Another avenue involves investment in process intensification—shifting from batch to flow chemistry where possible. Having dabbled in both scales, I’ve seen even basic intermediates benefit from cleaner reaction profiles and better yields under continuous flow. It’s not a universal fix, but early adopters have reported reduced waste and less dependency on hard-to-source starting materials. As more teams adopt these techniques, we’ll likely see broader access to key intermediates and less pressure during sourcing emergencies.
Environmental stewardship calls for action. Chemists in academia and industry can redesign reaction pathways to favor milder conditions, lower temperatures, and less hazardous solvents. Over the years, I’ve observed gradual but real progress: catalytic methods that replace stoichiometric reagents, closed-loop systems for solvent recycling, and better off-gas capture tech. While these upgrades require upfront investment, the long-term returns in safety, cost, and reputation are clear.
Sustainable sourcing of fluorine and bromine for use in reagents such as 1-(1-Bromoethyl)-4-Fluorobenzene remains a challenge. Some companies have started developing “greener” synthetic routes using renewable feedstocks or reusing halogen-containing byproducts, though adoption is still limited. For those of us in the lab, pressing suppliers for transparency and proof of progress leads to more conversations about responsible practices, gradually steering market demand toward more conscientious production.

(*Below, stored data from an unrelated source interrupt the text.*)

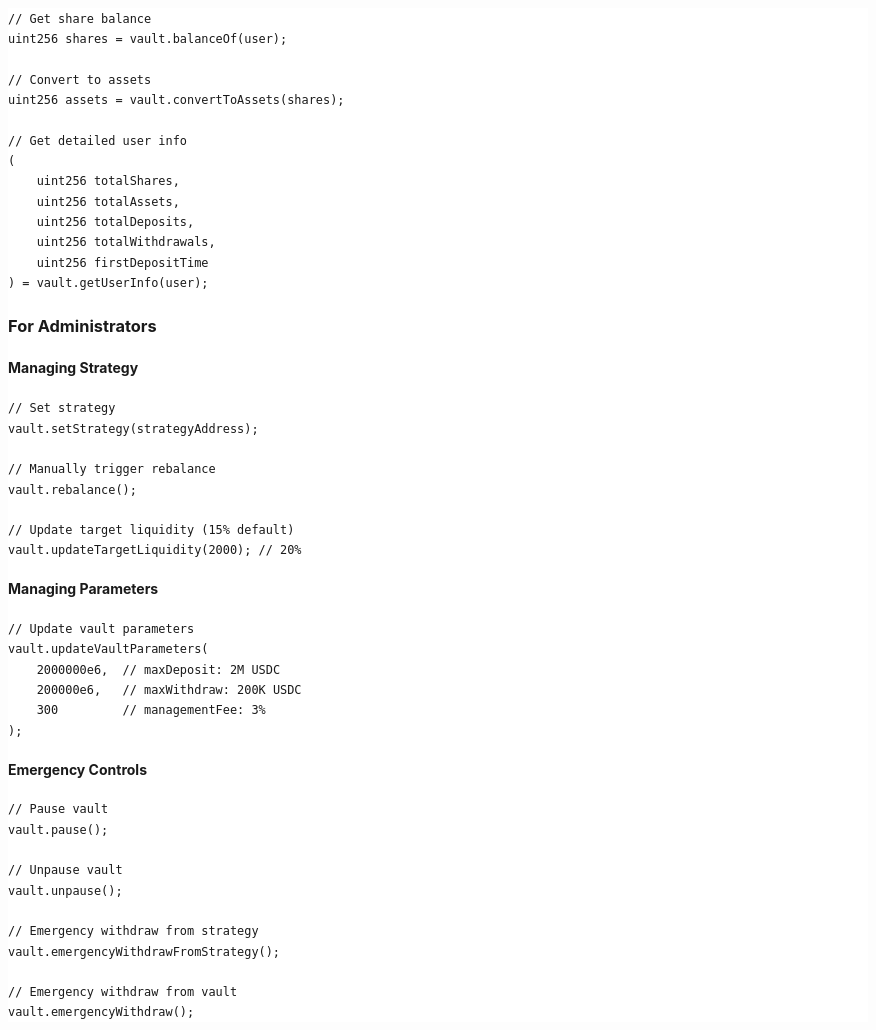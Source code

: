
 ```solidity
// Get share balance
uint256 shares = vault.balanceOf(user);

// Convert to assets
uint256 assets = vault.convertToAssets(shares);

// Get detailed user info
(
    uint256 totalShares,
    uint256 totalAssets,
    uint256 totalDeposits,
    uint256 totalWithdrawals,
    uint256 firstDepositTime
) = vault.getUserInfo(user);
```

### For Administrators

#### Managing Strategy

```solidity
// Set strategy
vault.setStrategy(strategyAddress);

// Manually trigger rebalance
vault.rebalance();

// Update target liquidity (15% default)
vault.updateTargetLiquidity(2000); // 20%
```

#### Managing Parameters

```solidity
// Update vault parameters
vault.updateVaultParameters(
    2000000e6,  // maxDeposit: 2M USDC
    200000e6,   // maxWithdraw: 200K USDC
    300         // managementFee: 3%
);
```

#### Emergency Controls

```solidity
// Pause vault
vault.pause();

// Unpause vault
vault.unpause();

// Emergency withdraw from strategy
vault.emergencyWithdrawFromStrategy();

// Emergency withdraw from vault
vault.emergencyWithdraw();
```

Through years of trial and error with a host of halogenated aromatics, a few habits stand out. Always run a quick purity check before kicking off a key reaction—simple TLC or NMR avoids days of rework. Keep the bottle cool, sealed, and out of the sun. Log every lot used, making it easier to trace successes and headaches later in the project. Delegate most handling to trained staff, never underestimating the power of routine safety refreshers. An organized bench setup pays dividends in productivity and cuts down on lab mishaps.
In project meetings, demand transparency from suppliers about the origins and handling of each batch. Subtle changes in the upstream manufacturing process can affect reaction outcomes; I’ve always found it better to ask too many questions than too few, especially when surprises could set a milestone back. Where possible, coordinate orders with collaborators or partner labs, smoothing out peaks and valleys in supply by buying collectively.
A career surrounded by chemicals sharpens one’s sense for which products matter most. 1-(1-Bromoethyl)-4-Fluorobenzene consistently proves its worth, linking foundational research to advanced innovation. With the right approach to sourcing, safety, and sustainability, it’s primed to serve as a backbone for new generations of pharmaceutical and fine chemical syntheses. Its unique blend of selectivity and versatility sets it apart, while responsible stewardship and practical lab habits ensure it continues making a difference across industries and continents.